Copy each line of the records below that has "hline" in it.
----- RECORDS TO USE
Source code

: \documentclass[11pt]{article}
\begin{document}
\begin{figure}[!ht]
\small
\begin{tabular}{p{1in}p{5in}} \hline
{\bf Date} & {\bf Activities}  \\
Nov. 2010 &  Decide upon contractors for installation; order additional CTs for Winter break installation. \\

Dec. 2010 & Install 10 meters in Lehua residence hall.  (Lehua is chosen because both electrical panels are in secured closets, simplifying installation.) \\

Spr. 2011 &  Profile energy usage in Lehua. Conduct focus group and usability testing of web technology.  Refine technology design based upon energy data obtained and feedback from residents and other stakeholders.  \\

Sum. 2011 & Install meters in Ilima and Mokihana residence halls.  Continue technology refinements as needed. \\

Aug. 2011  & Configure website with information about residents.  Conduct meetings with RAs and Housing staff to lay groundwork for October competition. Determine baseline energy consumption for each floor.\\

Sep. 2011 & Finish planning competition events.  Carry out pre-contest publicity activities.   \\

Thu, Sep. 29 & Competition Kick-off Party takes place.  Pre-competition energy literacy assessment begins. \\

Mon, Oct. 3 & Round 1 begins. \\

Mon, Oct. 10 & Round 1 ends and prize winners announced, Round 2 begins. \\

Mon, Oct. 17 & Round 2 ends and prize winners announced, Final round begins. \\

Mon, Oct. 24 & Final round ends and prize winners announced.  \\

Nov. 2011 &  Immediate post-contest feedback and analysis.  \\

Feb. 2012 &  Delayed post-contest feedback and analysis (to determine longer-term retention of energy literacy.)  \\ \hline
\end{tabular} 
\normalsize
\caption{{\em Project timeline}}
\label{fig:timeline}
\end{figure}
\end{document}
----------
» **RESULT BELOW**
\begin{tabular}{p{1in}p{5in}} \hline
Feb. 2012 &  Delayed post-contest feedback and analysis (to determine longer-term retention of energy literacy.)  \\ \hline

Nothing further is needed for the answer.